Task to complete:
Could you print the full listing again, exactly as written?
○ ○ ○ ○
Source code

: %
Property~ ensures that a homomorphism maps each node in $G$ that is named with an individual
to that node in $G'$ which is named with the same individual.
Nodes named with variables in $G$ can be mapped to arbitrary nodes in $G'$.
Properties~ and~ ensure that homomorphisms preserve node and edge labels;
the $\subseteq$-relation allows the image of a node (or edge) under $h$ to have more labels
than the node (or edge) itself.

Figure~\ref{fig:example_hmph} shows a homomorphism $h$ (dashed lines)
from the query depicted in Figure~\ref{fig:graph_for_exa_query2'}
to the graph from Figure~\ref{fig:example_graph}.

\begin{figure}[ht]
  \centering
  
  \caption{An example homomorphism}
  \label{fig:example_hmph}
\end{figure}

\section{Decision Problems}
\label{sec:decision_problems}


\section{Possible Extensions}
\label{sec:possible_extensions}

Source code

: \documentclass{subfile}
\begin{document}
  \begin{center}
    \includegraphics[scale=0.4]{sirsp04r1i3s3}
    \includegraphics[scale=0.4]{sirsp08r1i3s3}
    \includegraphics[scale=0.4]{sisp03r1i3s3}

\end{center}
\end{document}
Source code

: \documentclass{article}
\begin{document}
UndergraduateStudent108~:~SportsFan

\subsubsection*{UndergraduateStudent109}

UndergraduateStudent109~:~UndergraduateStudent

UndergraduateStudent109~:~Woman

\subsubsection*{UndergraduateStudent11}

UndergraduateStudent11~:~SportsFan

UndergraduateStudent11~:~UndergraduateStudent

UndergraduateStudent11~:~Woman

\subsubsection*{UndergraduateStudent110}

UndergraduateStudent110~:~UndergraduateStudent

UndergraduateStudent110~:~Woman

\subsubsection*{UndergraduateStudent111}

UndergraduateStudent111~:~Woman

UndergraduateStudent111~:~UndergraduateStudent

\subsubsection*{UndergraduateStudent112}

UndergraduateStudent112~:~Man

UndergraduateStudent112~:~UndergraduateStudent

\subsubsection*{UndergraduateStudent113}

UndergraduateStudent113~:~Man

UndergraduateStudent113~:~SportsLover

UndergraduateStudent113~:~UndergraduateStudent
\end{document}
○ ○ ○ ○
Output of the exercise:
Source code

: %
Property~ ensures that a homomorphism maps each node in $G$ that is named with an individual
to that node in $G'$ which is named with the same individual.
Nodes named with variables in $G$ can be mapped to arbitrary nodes in $G'$.
Properties~ and~ ensure that homomorphisms preserve node and edge labels;
the $\subseteq$-relation allows the image of a node (or edge) under $h$ to have more labels
than the node (or edge) itself.

Figure~\ref{fig:example_hmph} shows a homomorphism $h$ (dashed lines)
from the query depicted in Figure~\ref{fig:graph_for_exa_query2'}
to the graph from Figure~\ref{fig:example_graph}.

\begin{figure}[ht]
  \centering
  
  \caption{An example homomorphism}
  \label{fig:example_hmph}
\end{figure}

\section{Decision Problems}
\label{sec:decision_problems}


\section{Possible Extensions}
\label{sec:possible_extensions}

Source code

: \documentclass{subfile}
\begin{document}
  \begin{center}
    \includegraphics[scale=0.4]{sirsp04r1i3s3}
    \includegraphics[scale=0.4]{sirsp08r1i3s3}
    \includegraphics[scale=0.4]{sisp03r1i3s3}

\end{center}
\end{document}
Source code

: \documentclass{article}
\begin{document}
UndergraduateStudent108~:~SportsFan

\subsubsection*{UndergraduateStudent109}

UndergraduateStudent109~:~UndergraduateStudent

UndergraduateStudent109~:~Woman

\subsubsection*{UndergraduateStudent11}

UndergraduateStudent11~:~SportsFan

UndergraduateStudent11~:~UndergraduateStudent

UndergraduateStudent11~:~Woman

\subsubsection*{UndergraduateStudent110}

UndergraduateStudent110~:~UndergraduateStudent

UndergraduateStudent110~:~Woman

\subsubsection*{UndergraduateStudent111}

UndergraduateStudent111~:~Woman

UndergraduateStudent111~:~UndergraduateStudent

\subsubsection*{UndergraduateStudent112}

UndergraduateStudent112~:~Man

UndergraduateStudent112~:~UndergraduateStudent

\subsubsection*{UndergraduateStudent113}

UndergraduateStudent113~:~Man

UndergraduateStudent113~:~SportsLover

UndergraduateStudent113~:~UndergraduateStudent
\end{document}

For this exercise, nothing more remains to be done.